Stored items:
========================================================================

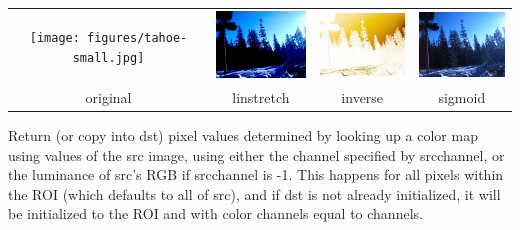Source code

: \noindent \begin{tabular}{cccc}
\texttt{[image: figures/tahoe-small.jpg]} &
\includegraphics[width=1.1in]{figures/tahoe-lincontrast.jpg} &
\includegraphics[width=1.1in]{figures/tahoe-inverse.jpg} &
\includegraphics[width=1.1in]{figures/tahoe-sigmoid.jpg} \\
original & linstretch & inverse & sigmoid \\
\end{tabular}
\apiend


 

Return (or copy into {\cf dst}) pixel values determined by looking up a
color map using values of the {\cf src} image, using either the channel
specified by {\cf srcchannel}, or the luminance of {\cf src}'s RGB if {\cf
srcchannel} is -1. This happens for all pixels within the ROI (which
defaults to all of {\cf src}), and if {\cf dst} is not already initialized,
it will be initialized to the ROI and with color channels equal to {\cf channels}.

========================================================================

_ACTIVITY:_ Please give an exact printout of all the records, pictures aside.

_WRITTEN RESPONSE:_
Source code

: \noindent \begin{tabular}{cccc}
\texttt{[image: figures/tahoe-small.jpg]} &
\includegraphics[width=1.1in]{figures/tahoe-lincontrast.jpg} &
\includegraphics[width=1.1in]{figures/tahoe-inverse.jpg} &
\includegraphics[width=1.1in]{figures/tahoe-sigmoid.jpg} \\
original & linstretch & inverse & sigmoid \\
\end{tabular}
\apiend


 

Return (or copy into {\cf dst}) pixel values determined by looking up a
color map using values of the {\cf src} image, using either the channel
specified by {\cf srcchannel}, or the luminance of {\cf src}'s RGB if {\cf
srcchannel} is -1. This happens for all pixels within the ROI (which
defaults to all of {\cf src}), and if {\cf dst} is not already initialized,
it will be initialized to the ROI and with color channels equal to {\cf channels}.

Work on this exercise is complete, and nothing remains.